Frankly, I never did operate in “normal” mode and neither did anyone else. A quick walk around the office space quickly revealed that everyone had the turbo-button set. Of course the thrill of turbo mode operation is a two edged sword as it is continually blamed for system crashes with the incessant fear of liquefying the CPU down to a blob of molten silicon should the fan ever fail.

The turbo mode of yesterday is often referred to in today's nomenclature as overclocking. Perhaps a new name will heal old wounds. The fundamental concept has not changed; the direction is always pushing the envelope of computational speed of stability (usability) vs. instability. When we think of overclocking, we naturally gravitate to thinking about the PC experience.

Aside from what many may consider a hindrance, if we analytically look at the overclocking experience is it possible that this can become a tool capable of revealing system weaknesses? Is it possible that through a structured “design of experiments” that the logic weakest link might be forced to reveal itself?

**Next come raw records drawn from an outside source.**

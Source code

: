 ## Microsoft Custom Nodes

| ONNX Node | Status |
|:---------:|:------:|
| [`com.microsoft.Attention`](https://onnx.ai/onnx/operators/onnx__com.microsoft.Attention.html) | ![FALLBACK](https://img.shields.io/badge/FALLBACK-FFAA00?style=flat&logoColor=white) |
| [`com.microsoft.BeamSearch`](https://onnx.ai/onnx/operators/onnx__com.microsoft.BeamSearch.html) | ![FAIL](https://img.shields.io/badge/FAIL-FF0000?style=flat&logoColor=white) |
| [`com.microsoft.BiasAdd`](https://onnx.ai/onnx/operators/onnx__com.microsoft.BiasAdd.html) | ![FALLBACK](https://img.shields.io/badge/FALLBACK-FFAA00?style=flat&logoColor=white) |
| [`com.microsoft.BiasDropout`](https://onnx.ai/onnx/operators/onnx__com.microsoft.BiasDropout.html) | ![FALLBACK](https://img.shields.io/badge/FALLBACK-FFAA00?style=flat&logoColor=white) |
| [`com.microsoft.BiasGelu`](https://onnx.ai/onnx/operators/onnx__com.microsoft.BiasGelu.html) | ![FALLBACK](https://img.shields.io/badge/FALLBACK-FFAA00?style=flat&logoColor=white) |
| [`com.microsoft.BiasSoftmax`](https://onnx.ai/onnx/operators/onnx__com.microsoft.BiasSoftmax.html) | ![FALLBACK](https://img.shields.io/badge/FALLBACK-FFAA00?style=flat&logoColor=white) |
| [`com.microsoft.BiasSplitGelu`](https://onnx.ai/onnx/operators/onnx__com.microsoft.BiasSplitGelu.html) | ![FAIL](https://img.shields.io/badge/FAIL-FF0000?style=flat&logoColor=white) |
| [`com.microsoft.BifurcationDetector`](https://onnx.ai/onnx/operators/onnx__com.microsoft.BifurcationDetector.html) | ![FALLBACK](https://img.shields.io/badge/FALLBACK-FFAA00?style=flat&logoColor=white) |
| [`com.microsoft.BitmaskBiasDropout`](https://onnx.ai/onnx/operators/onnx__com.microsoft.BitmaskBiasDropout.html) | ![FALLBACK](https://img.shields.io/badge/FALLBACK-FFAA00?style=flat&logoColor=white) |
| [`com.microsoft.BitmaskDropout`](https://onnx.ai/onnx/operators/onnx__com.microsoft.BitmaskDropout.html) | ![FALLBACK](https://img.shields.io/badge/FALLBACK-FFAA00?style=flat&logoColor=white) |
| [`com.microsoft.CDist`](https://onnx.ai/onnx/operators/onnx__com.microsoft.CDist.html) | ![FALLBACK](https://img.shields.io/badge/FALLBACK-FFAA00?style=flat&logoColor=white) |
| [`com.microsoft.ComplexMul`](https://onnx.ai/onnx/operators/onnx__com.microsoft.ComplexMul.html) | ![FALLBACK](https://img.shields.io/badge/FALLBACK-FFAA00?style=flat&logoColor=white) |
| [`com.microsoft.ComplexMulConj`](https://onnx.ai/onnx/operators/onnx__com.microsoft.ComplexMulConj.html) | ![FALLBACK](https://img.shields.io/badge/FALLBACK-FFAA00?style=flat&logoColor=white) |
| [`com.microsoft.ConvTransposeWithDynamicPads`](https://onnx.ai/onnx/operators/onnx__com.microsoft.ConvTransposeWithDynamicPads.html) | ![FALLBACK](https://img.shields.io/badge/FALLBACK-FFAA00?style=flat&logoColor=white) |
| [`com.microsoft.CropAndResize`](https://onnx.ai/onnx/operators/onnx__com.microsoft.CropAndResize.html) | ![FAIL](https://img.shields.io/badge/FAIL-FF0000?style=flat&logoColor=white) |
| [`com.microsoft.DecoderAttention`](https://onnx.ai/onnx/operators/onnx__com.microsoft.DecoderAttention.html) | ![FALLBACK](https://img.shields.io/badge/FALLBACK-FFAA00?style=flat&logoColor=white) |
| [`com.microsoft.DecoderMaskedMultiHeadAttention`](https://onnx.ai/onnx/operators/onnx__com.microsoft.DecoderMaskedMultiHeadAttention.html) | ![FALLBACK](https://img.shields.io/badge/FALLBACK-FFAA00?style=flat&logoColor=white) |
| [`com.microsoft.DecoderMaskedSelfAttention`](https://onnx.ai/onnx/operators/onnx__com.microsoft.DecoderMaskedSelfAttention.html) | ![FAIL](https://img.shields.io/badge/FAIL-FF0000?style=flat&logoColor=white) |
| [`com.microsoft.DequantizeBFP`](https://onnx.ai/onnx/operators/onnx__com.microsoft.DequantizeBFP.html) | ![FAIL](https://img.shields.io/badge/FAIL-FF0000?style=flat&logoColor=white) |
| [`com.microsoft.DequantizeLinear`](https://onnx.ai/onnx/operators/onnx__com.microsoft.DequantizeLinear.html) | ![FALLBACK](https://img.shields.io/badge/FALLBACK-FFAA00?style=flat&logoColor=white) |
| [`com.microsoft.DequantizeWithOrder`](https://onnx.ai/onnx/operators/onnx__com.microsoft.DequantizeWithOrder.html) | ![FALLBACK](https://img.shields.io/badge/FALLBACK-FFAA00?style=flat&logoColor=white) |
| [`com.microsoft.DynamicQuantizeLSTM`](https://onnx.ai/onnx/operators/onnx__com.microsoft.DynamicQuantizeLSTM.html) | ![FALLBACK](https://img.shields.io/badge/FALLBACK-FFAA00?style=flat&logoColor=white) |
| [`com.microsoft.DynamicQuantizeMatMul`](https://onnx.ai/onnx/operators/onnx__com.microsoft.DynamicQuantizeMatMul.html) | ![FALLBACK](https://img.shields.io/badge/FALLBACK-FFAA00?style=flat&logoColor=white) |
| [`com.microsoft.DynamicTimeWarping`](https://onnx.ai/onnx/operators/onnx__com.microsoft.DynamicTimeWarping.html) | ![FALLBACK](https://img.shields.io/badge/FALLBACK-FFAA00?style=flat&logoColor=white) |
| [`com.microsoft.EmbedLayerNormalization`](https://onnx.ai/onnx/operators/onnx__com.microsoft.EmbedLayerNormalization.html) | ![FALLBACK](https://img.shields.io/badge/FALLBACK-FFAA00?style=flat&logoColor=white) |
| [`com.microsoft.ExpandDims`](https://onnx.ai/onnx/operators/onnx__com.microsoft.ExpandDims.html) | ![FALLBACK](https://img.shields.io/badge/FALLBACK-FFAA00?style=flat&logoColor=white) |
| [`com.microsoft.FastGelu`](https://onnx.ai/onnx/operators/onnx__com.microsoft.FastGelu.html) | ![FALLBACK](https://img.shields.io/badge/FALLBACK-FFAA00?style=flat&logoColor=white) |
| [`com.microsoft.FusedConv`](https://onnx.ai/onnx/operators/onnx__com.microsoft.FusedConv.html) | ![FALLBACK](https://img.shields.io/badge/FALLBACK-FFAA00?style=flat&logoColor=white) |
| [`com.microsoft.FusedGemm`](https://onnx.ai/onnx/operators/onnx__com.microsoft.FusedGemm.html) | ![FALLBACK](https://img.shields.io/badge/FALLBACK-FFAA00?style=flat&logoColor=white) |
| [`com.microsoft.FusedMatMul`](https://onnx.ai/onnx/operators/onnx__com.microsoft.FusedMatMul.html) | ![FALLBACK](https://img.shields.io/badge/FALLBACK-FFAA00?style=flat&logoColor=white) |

Further, on this point can overclocking analyze failure such that a more robust system meets catastrophic failure upon crossing the unstable threshold? Through structured analysis, is it possible that overclocking will accurately expose the boundary of stability vs. instability in a system? Are there other hidden treasures in our analysis that may result in estimating early failure detection through aging?

If overclocking serves to push a system to the stability edge then what can be said for the compliment of the overclocking — what about underclocking? We often think about overclocking as predominately attacking setup time.

Underclocking, then, might attack the compliment in our system of hold time. Implementing the concept of over or underclocking requires that we have a baseline condition referenced in this article as the system “nominal” response. The system designer establishes a nominal response where specifications are based on manufacturing stipulation normally provided through component datasheets.Overclocking and the total timing budget
While many system designers dismiss overclocking as nothing more than detrimental to system stability, there are hidden benefits that can potentially provide information advantageous to determining actual system Total Timing Budget (TTB) margin and estimation for product end-of-life in the field.

The concept of overclocking is growing into a new terminology called “clock margining” where guaranteed stability is maintained. This article also explores implementation technique of Clock Margining utilizing programmable clock sources that help converge on the true system stability boundary condition.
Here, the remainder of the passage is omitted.